Disamping itu ada firman Allah yang tertulis dalam kitab suci AL-QUR’AN (selanjutnya disebut dengan ayat QAULIYAH) dan sudah dijamin kemurnian dan kebenarannya sejak zaman diturunkan kepada Nabi Muhammad SAW sampai sekarang.
Jadi, sifat wajib bagi Allah itu bergandengan dengan sifat mustahilNya. Dalam arti sifat Wajib adalah sifat yang absolut milik Allah, sedangkan sifat mustahil adalah bukti keabsolutannya tersebut.
Sekarang yang ketiga adalah sifat Jaiz bagi Allah. Sifat jaiz bisa diartikan sebagai sifat yang menjadi hak preogratif Allah dan ini bergandengan dengan Perbuatan Allah, artinya Allah itu berhak memberikan, menjadikan, membuat sesuatu dst kepada makhlukNya dan juga berhak untuk tidak mekakukannya. Contoh, jika kita kaitkan dengan dunia materi; Si A dan Si B sama-sama berusaha mencari harta,tapi hasilnya terkadang kenapa si A diberikan kekayaan yang melimpah sedangkan si B hidup dalam kemiskinan?Jawabnya karena Allah mempunyai hak preogratif, Allah mempunyai sifat jaizNya. Jika orang mengerti sifat jaiz Allah maka tidak ada lagi orang yang mengeluh dan merasa menderita di dunia ini. Tapi ingat! Berusaha, bekerja tetap wajib dilakukan karena Tuhan menjamin rezeki setiap manusia bukan dalam arti mempersembahkan sesuatu yang sudah jadi, siap dipakai, ia butuh diusahakan dan diolah.

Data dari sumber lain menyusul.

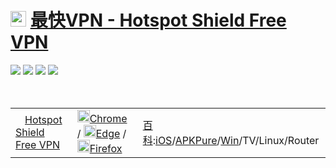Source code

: # <a href="https://github.com/taoste/Hello-World/raw/master/GFW/%E6%9C%80%E5%BF%ABVPN%20-%20Hotspot%20Shield%20Free%20VPN/HotspotShield-10.5.2-hss-805-ext.exe" title="最快VPN - Hotspot Shield Free VPN"><img src="https://github.com/taoste/Hello-World/blob/master/GFW/最快VPN%20-%20Hotspot%20Shield%20Free%20VPN/hotspotshield(32×32).ico?raw=true"  height="25" width="25" /></a> <a href="https://github.com/taoste/Hello-World/raw/master/GFW/%E6%9C%80%E5%BF%ABVPN%20-%20Hotspot%20Shield%20Free%20VPN/Hotspot%20Shield%20Free%20VPN%20Proxy%20Secure%20VPN_v7.8.0_apkpure.com.xapk" title="【APK】Hotspot Shield Free VPN Proxy Secure VPN_v7.8.0_apkpure.com.xapk" />最快VPN - Hotspot Shield Free VPN</a> 
<p><img src="https://img.shields.io/badge/有理想-+1-brightgreen.svg"/> <img src="https://img.shields.io/badge/爱学习-+1-brightgreen.svg"/> <img src="https://img.shields.io/badge/颜值高-+1-brightgreen.svg"/> <img src="https://img.shields.io/badge/实力派-+1-brightgreen.svg"/></p>

<table>  
    <tr>
        <td> <img src="https://github.com/taoste/Hello-World/blob/master/GFW/最快VPN%20-%20Hotspot%20Shield%20Free%20VPN/hotspotshield(32×32).ico?raw=true" height="15" width="15" /><a href="https://www.hotspotshield.com/zh/" title="最快VPN | Hotspot Shield">Hotspot Shield</a>
		<a href="https://www.hotspotshield.com/zh/mianfei-vpn/" title="极速&免费翻墙神器 - 免费的VPN来保护您的在线隐私 | Hotspot Shield">Free VPN</a></td>
     　　 <td> 
	    <a href="https://chrome.google.com/webstore/detail/hotspot-shield-free-vpn-p/nlbejmccbhkncgokjcmghpfloaajcffj?hl=zh-CN" title="Hotspot Shield Free VPN Proxy - Unlimited VPN
 – Chrome 网上应用店 | 你现在可以将 [ Chrome Web Store ] 中的扩展插件添加到 “Microsoft Edge” "><img src="https://go.choong.net/welcome/chrome-96x96.png" height="20" width="20" />Chrome</a>
	    / <a href="https://microsoftedge.microsoft.com/addons/detail/hotspot-shield-free-vpn-p/cdbkakmeogejmlpgioplhjkaablahbmj?hl=zh-CN" title="Hotspot Shield Free VPN Proxy - Unlimited VPN
 – Microsoft Edge 加载项 - 应用商店 | 你现在可以将 [ Chrome Web Store ] 中的扩展插件添加到 “Microsoft Edge” "><img src="https://go.choong.net/welcome/edge-96x96.png" height="20" width="20" />Edge</a>
		/ <a href="https://addons.mozilla.org/zh-CN/firefox/addon/hotspot-shield-free-vpn-proxy-/" title="Hotspot Shield Free VPN Proxy – 下载 🦊 Firefox 扩展（zh-CN）"><img src="https://go.choong.net/welcome/firefox-32x32.ico" height="20" width="20" />Firefox</a>
	  </td> 
    <td style="text-align:left;">
		<a href="https://zh.wikipedia.org/wiki/Hotspot_Shield" title="Hotspot Shield - 维基百科，自由的百科全书">百科</a>:<a href="https://apps.apple.com/hk/app/hotspotshield-vpn-wifi-proxy/id443369807" title="在App Store 上的「HotspotShield VPN & Wifi Proxy」 备注：在「生產力」類中排名第 125
- Apple">iOS</a>/<a href="https://play.google.com/store/apps/details?id=hotspotshield.android.vpn&hl=zh-CN" title=" Google Play 上的应用 / Android 系统版本要求5.0+及更高版本">APK</a><a href="https://apkpure.com/cn/hotspot-shield-free-vpn-proxy-secure-vpn/hotspotshield.android.vpn" title="极速&免费翻墙神器 - Hotspot Shield VPN Proxy WiFi Security | APKPure应用商店(官网 https://apkpure.com/cn/ )">Pure</a>/<a href="https://www.hotspotshield.com/zh/vpn/vpn-for-windows/" title="VPN软件Windows版 | Hotspot Shield">Win</a>/TV/Linux/Router 
	  </td>
      </tr> 	   
</table>  
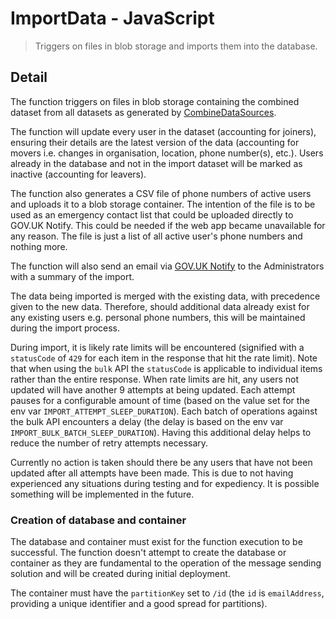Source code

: # ImportData - JavaScript

> Triggers on files in blob storage and imports them into the database.

## Detail

The function triggers on files in blob storage containing the combined dataset
from all datasets as generated by [CombineDataSources](../CombineDataSources).

The function will update every user in the dataset (accounting for joiners),
ensuring their details are the latest version of the data (accounting for
movers i.e. changes in organisation, location, phone number(s), etc.). Users
already in the database and not in the import dataset will be marked
as inactive (accounting for leavers).

The function also generates a CSV file of phone numbers of active users and
uploads it to a blob storage container. The intention of the file is to be used
as an emergency contact list that could be uploaded directly to GOV.UK Notify.
This could be needed if the web app became unavailable for any reason.
The file is just a list of all active user's phone numbers and nothing more.

The function will also send an email via
[GOV.UK Notify](https://docs.notifications.service.gov.uk/node.html#send-an-email)
to the Administrators with a summary of the import.

The data being imported is merged with the existing data, with precedence given
to the new data. Therefore, should additional data already exist for any
existing users e.g. personal phone numbers, this will be maintained during the
import process.

During import, it is likely rate limits will be encountered (signified with a
`statusCode` of `429` for each item in the response that hit the rate limit).
Note that when using the `bulk` API the `statusCode` is applicable to
individual items rather than the entire response. When rate limits are hit, any
users not updated will have another 9 attempts at being updated. Each attempt
pauses for a configurable amount of time (based on the value set for the env
var `IMPORT_ATTEMPT_SLEEP_DURATION`). Each batch of operations against the bulk
API encounters a delay (the delay is based on the env var
`IMPORT_BULK_BATCH_SLEEP_DURATION`). Having this additional delay helps to
reduce the number of retry attempts necessary.

Currently no action is taken should there be any users that have not been
updated after all attempts have been made. This is due to not having
experienced any situations during testing and for expediency. It is possible
something will be implemented in the future.

### Creation of database and container

The database and container must exist for the function execution to be
successful. The function doesn't attempt to create the database or container
as they are fundamental to the operation of the message sending solution and
will be created during initial deployment.

The container must have the `partitionKey` set to `/id` (the `id` is
`emailAddress`, providing a unique identifier and a good spread for
partitions).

Maksud Allah menjamin rezeki manusia itu adalah Allah menjamin adanya LAHAN dan SEBAB untuk mendapatkan rezeki itu. Hamparan alam raya ini adalah ‘lahan’ rezeki jaminan Allah. Manusia diberikan dorongan rasa lapar, dorongan memperoleh keindahan, dorongan meraih kebahagiaan, itu semua adalah ‘sebab’ jaminan rezeki Allah. Tentang hasil dari usaha tersebut apakah ia sukses atau tidak itu bukan urusan manusia, itu urusan Allah dengan Sifat JaizNya.
Dan harus diingat bahwa rezeki itu ada rezeki rohani (kepuasan batin, kepintaran, kebahagiaan dll) ada rezeki jasmani (terpenuhi kebutuhan jasmani dll).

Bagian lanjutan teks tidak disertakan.